- Theatrical release poster
- Directed by: Shane Dax Taylor
- Written by: W. Earl Brown
- Based on: Provinces of Night by William Gay
- Produced by: Darryl Atwater Kendi Atwater W. Earl Brown Kenneth Burke T-Bone Burnett Travis Nicholson Corky Taylor Shane Dax Taylor
- Starring: Val Kilmer Kris Kristofferson Hilary Duff Dwight Yoakam W. Earl Brown
- Cinematography: Tim Orr
- Edited by: Beguine Sanani
- Music by: Randy Scruggs Patrick Warren
- Production companies: Dax Productions Racer Entertainment Buffalo Bulldog Films Provinces of Night
- Distributed by: Samuel Goldwyn Films
- Release dates: February 6, 2010 (Santa Barbara); May 20, 2011 (United States);
- Running time: 105 minutes
- Country: United States
- Language: English
- Box office: $12,971

= Bloodworth =

Bloodworth is a 2010 drama film directed by Shane Dax Taylor and based on Provinces of Night, a novel by William Gay. The film stars Val Kilmer, Kris Kristofferson, and Dwight Yoakam. Toby Keith was also set to star in the film, but later dropped out.

== Plot ==
It's been 40 years since E. F. Bloodworth (Kris Kristofferson) abandoned his loving wife and sons for a life on the road as a full-time traveling musician. Now at the end of the line, Bloodworth reappears, forced to reckon with the stale aftermath of his departure. With his ex-wife Julia (Frances Conroy) mentally destroyed and his three sons, Warren (Val Kilmer), Boyd (Dwight Yoakam) and Brady (W. Earl Brown) soured by years of anger toward both him and each other, Bloodworth's only solace is a budding relationship with Fleming, the grandson he never knew. But when Fleming meets Raven (Hilary Duff), the woman of his dreams, will Bloodworth's presence force history to repeat itself?

==Cast==
- Val Kilmer as Warren Bloodworth
- Kris Kristofferson as E. F. Bloodworth
- Hilary Duff as Raven Lee Halfacre
- Reece Thompson as Fleming Bloodworth
- Dwight Yoakam as Boyd Bloodworth
- Frances Conroy as Julia Bloodworth
- W. Earl Brown as Brady Bloodworth
- Hilarie Burton as Hazel
- Sheila Kelley as Louise Halfacre
- Hank Williams III as "Trigger" Lipscomb
- Barry Corbin as "Itchy"

==Production==
The film is directed by Shane Taylor and adapted from the novel, Provinces of Night, by William Gay.

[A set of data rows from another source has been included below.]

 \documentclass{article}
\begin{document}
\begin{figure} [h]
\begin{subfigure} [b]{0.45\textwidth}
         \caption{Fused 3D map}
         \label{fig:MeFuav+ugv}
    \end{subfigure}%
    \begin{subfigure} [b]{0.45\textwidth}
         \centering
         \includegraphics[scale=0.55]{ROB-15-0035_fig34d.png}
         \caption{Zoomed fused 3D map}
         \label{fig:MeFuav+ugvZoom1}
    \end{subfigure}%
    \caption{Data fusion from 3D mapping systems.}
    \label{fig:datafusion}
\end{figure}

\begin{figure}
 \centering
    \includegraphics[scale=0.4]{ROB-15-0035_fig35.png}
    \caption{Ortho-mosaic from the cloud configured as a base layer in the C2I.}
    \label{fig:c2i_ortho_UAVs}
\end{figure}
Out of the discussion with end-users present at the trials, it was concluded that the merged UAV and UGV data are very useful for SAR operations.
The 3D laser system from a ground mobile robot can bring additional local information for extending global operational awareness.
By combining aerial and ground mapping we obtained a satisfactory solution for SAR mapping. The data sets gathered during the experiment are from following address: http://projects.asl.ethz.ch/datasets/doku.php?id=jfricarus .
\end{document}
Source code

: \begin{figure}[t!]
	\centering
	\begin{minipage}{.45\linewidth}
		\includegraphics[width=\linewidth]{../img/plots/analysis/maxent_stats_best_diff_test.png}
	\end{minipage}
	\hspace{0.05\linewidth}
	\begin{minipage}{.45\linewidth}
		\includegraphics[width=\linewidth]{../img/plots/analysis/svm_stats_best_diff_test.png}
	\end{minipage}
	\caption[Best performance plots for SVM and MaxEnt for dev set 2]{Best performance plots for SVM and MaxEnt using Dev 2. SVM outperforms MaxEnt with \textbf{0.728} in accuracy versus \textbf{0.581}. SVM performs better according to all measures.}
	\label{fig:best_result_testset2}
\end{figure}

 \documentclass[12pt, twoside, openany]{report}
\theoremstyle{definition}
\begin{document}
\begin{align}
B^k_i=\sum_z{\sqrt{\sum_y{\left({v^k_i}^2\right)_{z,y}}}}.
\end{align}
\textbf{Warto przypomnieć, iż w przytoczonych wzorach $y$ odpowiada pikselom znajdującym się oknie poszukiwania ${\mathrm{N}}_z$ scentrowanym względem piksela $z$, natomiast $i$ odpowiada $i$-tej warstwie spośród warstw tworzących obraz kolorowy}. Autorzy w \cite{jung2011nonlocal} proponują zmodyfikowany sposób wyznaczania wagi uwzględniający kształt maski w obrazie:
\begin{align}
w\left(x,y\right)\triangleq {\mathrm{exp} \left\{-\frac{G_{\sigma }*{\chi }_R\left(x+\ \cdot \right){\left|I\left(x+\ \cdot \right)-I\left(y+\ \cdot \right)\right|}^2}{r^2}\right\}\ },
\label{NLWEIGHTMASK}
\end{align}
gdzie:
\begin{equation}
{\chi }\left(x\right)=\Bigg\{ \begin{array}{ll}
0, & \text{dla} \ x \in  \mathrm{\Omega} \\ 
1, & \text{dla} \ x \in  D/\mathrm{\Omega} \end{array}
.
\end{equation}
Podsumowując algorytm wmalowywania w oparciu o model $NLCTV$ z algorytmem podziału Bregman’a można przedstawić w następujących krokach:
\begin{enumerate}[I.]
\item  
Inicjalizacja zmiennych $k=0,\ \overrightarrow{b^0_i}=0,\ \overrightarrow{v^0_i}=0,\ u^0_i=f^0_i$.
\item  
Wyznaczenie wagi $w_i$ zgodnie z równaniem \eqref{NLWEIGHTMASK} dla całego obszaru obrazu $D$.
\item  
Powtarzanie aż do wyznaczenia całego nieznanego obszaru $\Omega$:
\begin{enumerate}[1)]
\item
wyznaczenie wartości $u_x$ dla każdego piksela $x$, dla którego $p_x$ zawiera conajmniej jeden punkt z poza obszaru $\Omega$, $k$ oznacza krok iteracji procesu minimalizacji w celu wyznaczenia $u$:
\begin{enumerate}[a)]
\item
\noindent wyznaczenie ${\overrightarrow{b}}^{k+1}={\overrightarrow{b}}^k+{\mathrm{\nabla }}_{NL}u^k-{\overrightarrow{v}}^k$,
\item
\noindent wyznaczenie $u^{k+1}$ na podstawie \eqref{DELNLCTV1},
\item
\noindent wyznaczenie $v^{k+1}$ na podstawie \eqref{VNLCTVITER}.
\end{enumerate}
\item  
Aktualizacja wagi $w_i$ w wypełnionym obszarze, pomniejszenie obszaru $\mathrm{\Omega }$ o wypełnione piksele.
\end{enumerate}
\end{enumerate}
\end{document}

Kenny Burke produced the film with Taylor and Brown. Music producer T-Bone Burnett supervised the film's music, which includes original compositions by Kris Kristofferson.

Filming took place in April and May 2009 in Wilmington, North Carolina.

==Release==
An early version of the film premiered at the 2010 Santa Barbara International Film Festival on February 6, 2010; it later screened as a work in progress at the 2010 Nashville Film Festival on April 15–22, 2010. The completed version of the film was part of the 17th Annual Austin Film Festival during October 21 to 28 in Austin, Texas. It is currently available as a part of the Netflix Instant Play.

==Reception==
On Rotten Tomatoes the film has an approval rating of 50% based on reviews from 8 critics.